Мы решаемся думать, что у истоков современной школы стихотворного перевода, наряду с Брюсовым, Гумилевым, Шенгели, должен быть назван и Ходасевич. В 1912-1918 он систематически работает над переложением стихов инородцев: польских, армянских, латышских, финских и еврейских (писавших на иврите) поэтов; продолжает переводить и позже: с английского, французского, а с иврита — и в первые годы эмиграции. В 1921 он скажет: «Творчество поэтов, пишущих в настоящее время на древне-еврейском языке, оказалось для меня наиболее ценным и близким. Переводам с древне-еврейского я уделял наиболее времени и труда…».
Еврейская антология, вышедшая по-русски в 1918 под редакцией В. Ф. Ходасевича и Л. Б. Яффе, и книга переложений Ходасевича Из еврейских поэтов (1921) в короткий срок выдержали несколько переизданий.
Необходимо также отметить и публичные выступления Ходасевича со стихами и докладами: в 1906-1920 — в Литературно-художественном кружке, в Обществе свободной эстетики, в Политехническом музее, в московском Пролеткульте, а в 1921 — в Петрограде: в Доме искусств и в Доме литераторов. Сравнительно немногочисленные, они запомнились современникам, в особенности — его речь Колеблемый треножник, посвященная пушкинской годовщине и впервые прочитанная 14 февраля 1921 в Доме литераторов. Как и речь А. Блока О назначении поэта, она была встречена тогда долгими аплодисментами, эхо которых и по сей день обнаруживается в мемуарной и историко-литературной прозе.
Разностороннее дарование Ходасевича близилось к своему полному расцвету, но за плечами поэта уже стояли судьба и история.
В 1915 году, в гостях, на именинах у московской поэтессы Любови Столицы, Ходасевич упал и сместил себе позвонок. Весной 1916 года у него открылся туберкулез позвоночника.
Тут зашили меня в гипсовый корсет, мытарили, подвешивали и послали в Крым. Прожил месяца три в Коктебеле, очень поправился, корсет сняли. Следующую зиму жил в Москве, писал. На лето 1917 снова в Коктебель. Зимой снова Москва, «Русские Ведомости» «Власть Народа», «Новая Жизнь» ****.
****
За личным несчастьем последовала общественная катастрофа, а с нею — отсутствие литературных заработков, угроза голода, голод.

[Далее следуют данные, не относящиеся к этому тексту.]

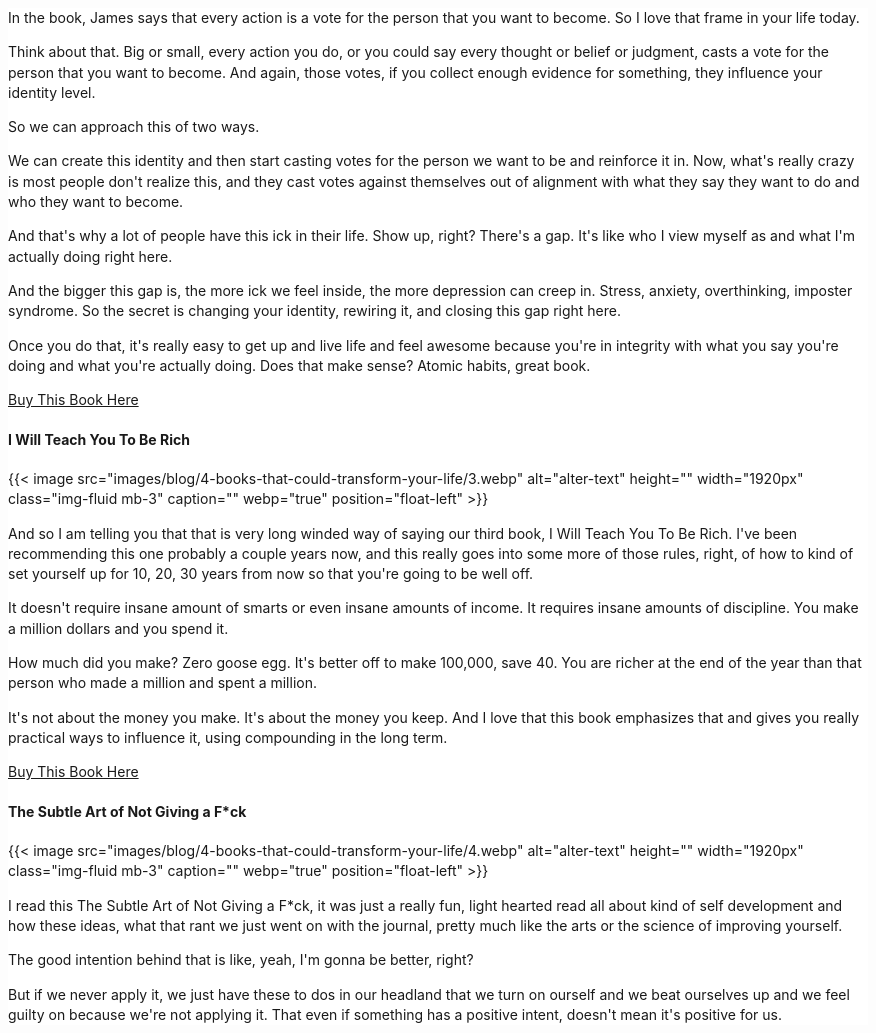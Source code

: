 In the book, James says that every action is a vote for the person that you want to become. So I love that frame in your life today.

Think about that. Big or small, every action you do, or you could say every thought or belief or judgment, casts a vote for the person that you want to become. And again, those votes, if you collect enough evidence for something, they influence your identity level.

So we can approach this of two ways. 

We can create this identity and then start casting votes for the person we want to be and reinforce it in. Now, what's really crazy is most people don't realize this, and they cast votes against themselves out of alignment with what they say they want to do and who they want to become.

And that's why a lot of people have this ick in their life. Show up, right? There's a gap. It's like who I view myself as and what I'm actually doing right here.

And the bigger this gap is, the more ick we feel inside, the more depression can creep in. Stress, anxiety, overthinking, imposter syndrome. So the secret is changing your identity, rewiring it, and closing this gap right here.

Once you do that, it's really easy to get up and live life and feel awesome because you're in integrity with what you say you're doing and what you're actually doing. Does that make sense? Atomic habits, great book.

[Buy This Book Here](https://amzn.to/4eONJJc)


#### I Will Teach You To Be Rich
{{< image src="images/blog/4-books-that-could-transform-your-life/3.webp" alt="alter-text" height="" width="1920px" class="img-fluid mb-3" caption="" webp="true" position="float-left" >}}

And so I am telling you that that is very long winded way of saying our third book, I Will Teach You To Be Rich. I've been recommending this one probably a couple years now, and this really goes into some more of those rules, right, of how to kind of set yourself up for 10, 20, 30 years from now so that you're going to be well off.

It doesn't require insane amount of smarts or even insane amounts of income. It requires insane amounts of discipline. You make a million dollars and you spend it.

How much did you make? Zero goose egg. It's better off to make 100,000, save 40. You are richer at the end of the year than that person who made a million and spent a million.

It's not about the money you make. It's about the money you keep. And I love that this book emphasizes that and gives you really practical ways to influence it, using compounding in the long term.

[Buy This Book Here](https://amzn.to/4brusuO)

#### The Subtle Art of Not Giving a F*ck
{{< image src="images/blog/4-books-that-could-transform-your-life/4.webp" alt="alter-text" height="" width="1920px" class="img-fluid mb-3" caption="" webp="true" position="float-left" >}}

I read this The Subtle Art of Not Giving a F*ck, it was just a really fun, light hearted read all about kind of self development and how these ideas, what that rant we just went on with the journal, pretty much like the arts or the science of improving yourself. 

The good intention behind that is like, yeah, I'm gonna be better, right? 

But if we never apply it, we just have these to dos in our headland that we turn on ourself and we beat ourselves up and we feel guilty on because we're not applying it. That even if something has a positive intent, doesn't mean it's positive for us.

К концу 1917 мной овладела мысль, от которой я впоследствии отказался, но которая теперь вновь мне кажется правильной. Первоначальный инстинкт меня не обманул: я был вполне уверен, что при большевиках литературная деятельность невозможна. Решив перестать печататься и писать разве лишь для себя, я вознамерился поступить на советскую службу.
В январе 1918 поэт определился секретарем третейского суда, разбиравшего тяжбы между рабочими и предпринимателями (заводы и фабрики еще не были национализированы). Поразительной чертой пролетарского судопроизводства было наличие негласного предписания «исходить из той преюдиции, что претензии рабочих вздуты или совсем вздорны», и решать дела по возможности в пользу предпринимателей. Ближе к весне комиссар труда В. П. Ногин предложил бывшему студенту второго курса юридического факультета В. Ф. Ходасевичу — ни много ни мало — заняться кодификацией законов о труде для первой в мире республики трудящихся. «Мне было очень трудно не засмеяться», — признается Ходасевич. Он ответил решительным отказом и вскоре подал в отставку.
Затем была служба в театрально-музыкальной секции московского совета, а к концу 1918 года — в театральном отделе Наркомпроса, вместе с Бальмонтом, Брюсовым, Балтрушайтисом, Вячеславом Ивановым, Пастернаком. Возглавляла театральный отдел О. Д. Каменева, жена вождя.